**Dataset entries:**

BEGIN

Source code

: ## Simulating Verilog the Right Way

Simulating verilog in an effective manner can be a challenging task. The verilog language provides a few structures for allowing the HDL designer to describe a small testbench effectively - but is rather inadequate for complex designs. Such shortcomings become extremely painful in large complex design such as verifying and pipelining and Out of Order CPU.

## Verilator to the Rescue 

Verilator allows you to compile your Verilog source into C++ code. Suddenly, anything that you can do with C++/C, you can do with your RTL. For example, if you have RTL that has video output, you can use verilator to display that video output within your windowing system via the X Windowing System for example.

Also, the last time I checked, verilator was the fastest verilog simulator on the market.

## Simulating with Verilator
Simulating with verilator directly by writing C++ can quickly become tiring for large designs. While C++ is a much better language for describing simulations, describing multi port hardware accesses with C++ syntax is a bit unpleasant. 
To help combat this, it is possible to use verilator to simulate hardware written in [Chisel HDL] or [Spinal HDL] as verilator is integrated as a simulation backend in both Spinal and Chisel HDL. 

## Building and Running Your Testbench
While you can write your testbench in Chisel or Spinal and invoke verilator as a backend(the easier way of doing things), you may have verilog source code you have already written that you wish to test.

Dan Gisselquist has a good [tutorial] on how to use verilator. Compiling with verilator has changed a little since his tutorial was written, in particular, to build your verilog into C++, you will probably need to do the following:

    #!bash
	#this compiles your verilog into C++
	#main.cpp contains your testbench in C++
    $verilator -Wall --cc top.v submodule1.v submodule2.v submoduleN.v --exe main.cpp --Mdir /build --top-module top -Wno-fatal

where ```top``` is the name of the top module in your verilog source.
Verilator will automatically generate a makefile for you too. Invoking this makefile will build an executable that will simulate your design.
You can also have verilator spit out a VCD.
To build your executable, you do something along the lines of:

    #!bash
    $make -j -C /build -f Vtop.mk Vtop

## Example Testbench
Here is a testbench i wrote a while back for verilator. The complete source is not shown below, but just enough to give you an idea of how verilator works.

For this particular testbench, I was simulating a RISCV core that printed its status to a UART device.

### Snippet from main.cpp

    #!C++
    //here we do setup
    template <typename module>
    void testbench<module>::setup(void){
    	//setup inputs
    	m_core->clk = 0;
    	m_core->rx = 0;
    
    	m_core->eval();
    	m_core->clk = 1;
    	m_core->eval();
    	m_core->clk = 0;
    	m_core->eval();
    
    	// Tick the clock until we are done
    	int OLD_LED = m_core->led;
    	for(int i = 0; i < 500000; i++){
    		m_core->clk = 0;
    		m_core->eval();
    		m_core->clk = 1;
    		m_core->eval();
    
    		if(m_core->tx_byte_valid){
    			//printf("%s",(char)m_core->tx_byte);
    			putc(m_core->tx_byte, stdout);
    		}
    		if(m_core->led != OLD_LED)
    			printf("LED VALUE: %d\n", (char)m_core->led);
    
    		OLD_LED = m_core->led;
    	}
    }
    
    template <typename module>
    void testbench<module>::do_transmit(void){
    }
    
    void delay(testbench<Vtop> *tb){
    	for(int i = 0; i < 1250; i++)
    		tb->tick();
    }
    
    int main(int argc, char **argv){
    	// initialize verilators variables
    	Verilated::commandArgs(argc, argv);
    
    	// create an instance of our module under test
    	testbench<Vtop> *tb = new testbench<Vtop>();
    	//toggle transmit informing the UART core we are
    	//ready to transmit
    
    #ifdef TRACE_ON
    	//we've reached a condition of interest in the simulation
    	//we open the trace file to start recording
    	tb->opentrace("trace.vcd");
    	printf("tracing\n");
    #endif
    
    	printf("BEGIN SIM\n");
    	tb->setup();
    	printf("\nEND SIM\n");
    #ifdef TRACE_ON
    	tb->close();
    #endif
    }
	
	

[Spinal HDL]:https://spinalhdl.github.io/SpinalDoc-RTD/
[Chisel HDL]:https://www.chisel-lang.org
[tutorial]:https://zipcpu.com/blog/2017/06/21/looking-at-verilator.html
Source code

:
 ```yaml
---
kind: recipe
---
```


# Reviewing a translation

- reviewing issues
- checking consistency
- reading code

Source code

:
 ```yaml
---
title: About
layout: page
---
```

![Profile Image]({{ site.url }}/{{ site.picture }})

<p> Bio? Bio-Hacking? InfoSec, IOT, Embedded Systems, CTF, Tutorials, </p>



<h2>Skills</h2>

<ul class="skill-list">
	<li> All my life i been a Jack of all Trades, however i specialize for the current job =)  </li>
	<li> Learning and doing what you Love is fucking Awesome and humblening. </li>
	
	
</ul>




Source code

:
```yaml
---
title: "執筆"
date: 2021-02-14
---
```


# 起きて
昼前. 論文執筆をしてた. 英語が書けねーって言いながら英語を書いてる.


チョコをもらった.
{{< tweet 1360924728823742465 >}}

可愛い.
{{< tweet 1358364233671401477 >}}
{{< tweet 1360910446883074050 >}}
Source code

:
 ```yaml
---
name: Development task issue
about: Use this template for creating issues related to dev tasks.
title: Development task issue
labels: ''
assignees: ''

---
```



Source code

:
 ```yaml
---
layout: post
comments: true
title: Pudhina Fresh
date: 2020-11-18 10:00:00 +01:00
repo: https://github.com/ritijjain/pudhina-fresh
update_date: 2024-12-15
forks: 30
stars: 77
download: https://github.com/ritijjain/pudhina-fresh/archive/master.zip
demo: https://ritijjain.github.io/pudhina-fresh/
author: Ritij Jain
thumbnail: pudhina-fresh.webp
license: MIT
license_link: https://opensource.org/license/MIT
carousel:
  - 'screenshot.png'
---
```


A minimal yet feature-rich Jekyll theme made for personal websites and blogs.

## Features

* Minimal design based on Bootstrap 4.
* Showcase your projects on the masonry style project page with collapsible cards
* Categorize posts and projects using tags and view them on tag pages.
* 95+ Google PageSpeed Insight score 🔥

END

Set down the preceding data verbatim. Every line belongs in the copy.

**SOLUTION:**
Source code

: ## Simulating Verilog the Right Way

Simulating verilog in an effective manner can be a challenging task. The verilog language provides a few structures for allowing the HDL designer to describe a small testbench effectively - but is rather inadequate for complex designs. Such shortcomings become extremely painful in large complex design such as verifying and pipelining and Out of Order CPU.

## Verilator to the Rescue 

Verilator allows you to compile your Verilog source into C++ code. Suddenly, anything that you can do with C++/C, you can do with your RTL. For example, if you have RTL that has video output, you can use verilator to display that video output within your windowing system via the X Windowing System for example.

Also, the last time I checked, verilator was the fastest verilog simulator on the market.

## Simulating with Verilator
Simulating with verilator directly by writing C++ can quickly become tiring for large designs. While C++ is a much better language for describing simulations, describing multi port hardware accesses with C++ syntax is a bit unpleasant. 
To help combat this, it is possible to use verilator to simulate hardware written in [Chisel HDL] or [Spinal HDL] as verilator is integrated as a simulation backend in both Spinal and Chisel HDL. 

## Building and Running Your Testbench
While you can write your testbench in Chisel or Spinal and invoke verilator as a backend(the easier way of doing things), you may have verilog source code you have already written that you wish to test.

Dan Gisselquist has a good [tutorial] on how to use verilator. Compiling with verilator has changed a little since his tutorial was written, in particular, to build your verilog into C++, you will probably need to do the following:

    #!bash
	#this compiles your verilog into C++
	#main.cpp contains your testbench in C++
    $verilator -Wall --cc top.v submodule1.v submodule2.v submoduleN.v --exe main.cpp --Mdir /build --top-module top -Wno-fatal

where ```top``` is the name of the top module in your verilog source.
Verilator will automatically generate a makefile for you too. Invoking this makefile will build an executable that will simulate your design.
You can also have verilator spit out a VCD.
To build your executable, you do something along the lines of:

    #!bash
    $make -j -C /build -f Vtop.mk Vtop

## Example Testbench
Here is a testbench i wrote a while back for verilator. The complete source is not shown below, but just enough to give you an idea of how verilator works.

For this particular testbench, I was simulating a RISCV core that printed its status to a UART device.

### Snippet from main.cpp

    #!C++
    //here we do setup
    template <typename module>
    void testbench<module>::setup(void){
    	//setup inputs
    	m_core->clk = 0;
    	m_core->rx = 0;
    
    	m_core->eval();
    	m_core->clk = 1;
    	m_core->eval();
    	m_core->clk = 0;
    	m_core->eval();
    
    	// Tick the clock until we are done
    	int OLD_LED = m_core->led;
    	for(int i = 0; i < 500000; i++){
    		m_core->clk = 0;
    		m_core->eval();
    		m_core->clk = 1;
    		m_core->eval();
    
    		if(m_core->tx_byte_valid){
    			//printf("%s",(char)m_core->tx_byte);
    			putc(m_core->tx_byte, stdout);
    		}
    		if(m_core->led != OLD_LED)
    			printf("LED VALUE: %d\n", (char)m_core->led);
    
    		OLD_LED = m_core->led;
    	}
    }
    
    template <typename module>
    void testbench<module>::do_transmit(void){
    }
    
    void delay(testbench<Vtop> *tb){
    	for(int i = 0; i < 1250; i++)
    		tb->tick();
    }
    
    int main(int argc, char **argv){
    	// initialize verilators variables
    	Verilated::commandArgs(argc, argv);
    
    	// create an instance of our module under test
    	testbench<Vtop> *tb = new testbench<Vtop>();
    	//toggle transmit informing the UART core we are
    	//ready to transmit
    
    #ifdef TRACE_ON
    	//we've reached a condition of interest in the simulation
    	//we open the trace file to start recording
    	tb->opentrace("trace.vcd");
    	printf("tracing\n");
    #endif
    
    	printf("BEGIN SIM\n");
    	tb->setup();
    	printf("\nEND SIM\n");
    #ifdef TRACE_ON
    	tb->close();
    #endif
    }
	
	

[Spinal HDL]:https://spinalhdl.github.io/SpinalDoc-RTD/
[Chisel HDL]:https://www.chisel-lang.org
[tutorial]:https://zipcpu.com/blog/2017/06/21/looking-at-verilator.html
Source code

:
 ```yaml
---
kind: recipe
---
```


# Reviewing a translation

- reviewing issues
- checking consistency
- reading code

Source code

:
 ```yaml
---
title: About
layout: page
---
```

![Profile Image]({{ site.url }}/{{ site.picture }})

<p> Bio? Bio-Hacking? InfoSec, IOT, Embedded Systems, CTF, Tutorials, </p>



<h2>Skills</h2>

<ul class="skill-list">
	<li> All my life i been a Jack of all Trades, however i specialize for the current job =)  </li>
	<li> Learning and doing what you Love is fucking Awesome and humblening. </li>
	
	
</ul>




Source code

:
```yaml
---
title: "執筆"
date: 2021-02-14
---
```


# 起きて
昼前. 論文執筆をしてた. 英語が書けねーって言いながら英語を書いてる.


チョコをもらった.
{{< tweet 1360924728823742465 >}}

可愛い.
{{< tweet 1358364233671401477 >}}
{{< tweet 1360910446883074050 >}}
Source code

:
 ```yaml
---
name: Development task issue
about: Use this template for creating issues related to dev tasks.
title: Development task issue
labels: ''
assignees: ''

---
```



Source code

:
 ```yaml
---
layout: post
comments: true
title: Pudhina Fresh
date: 2020-11-18 10:00:00 +01:00
repo: https://github.com/ritijjain/pudhina-fresh
update_date: 2024-12-15
forks: 30
stars: 77
download: https://github.com/ritijjain/pudhina-fresh/archive/master.zip
demo: https://ritijjain.github.io/pudhina-fresh/
author: Ritij Jain
thumbnail: pudhina-fresh.webp
license: MIT
license_link: https://opensource.org/license/MIT
carousel:
  - 'screenshot.png'
---
```


A minimal yet feature-rich Jekyll theme made for personal websites and blogs.

## Features

* Minimal design based on Bootstrap 4.
* Showcase your projects on the masonry style project page with collapsible cards
* Categorize posts and projects using tags and view them on tag pages.
* 95+ Google PageSpeed Insight score 🔥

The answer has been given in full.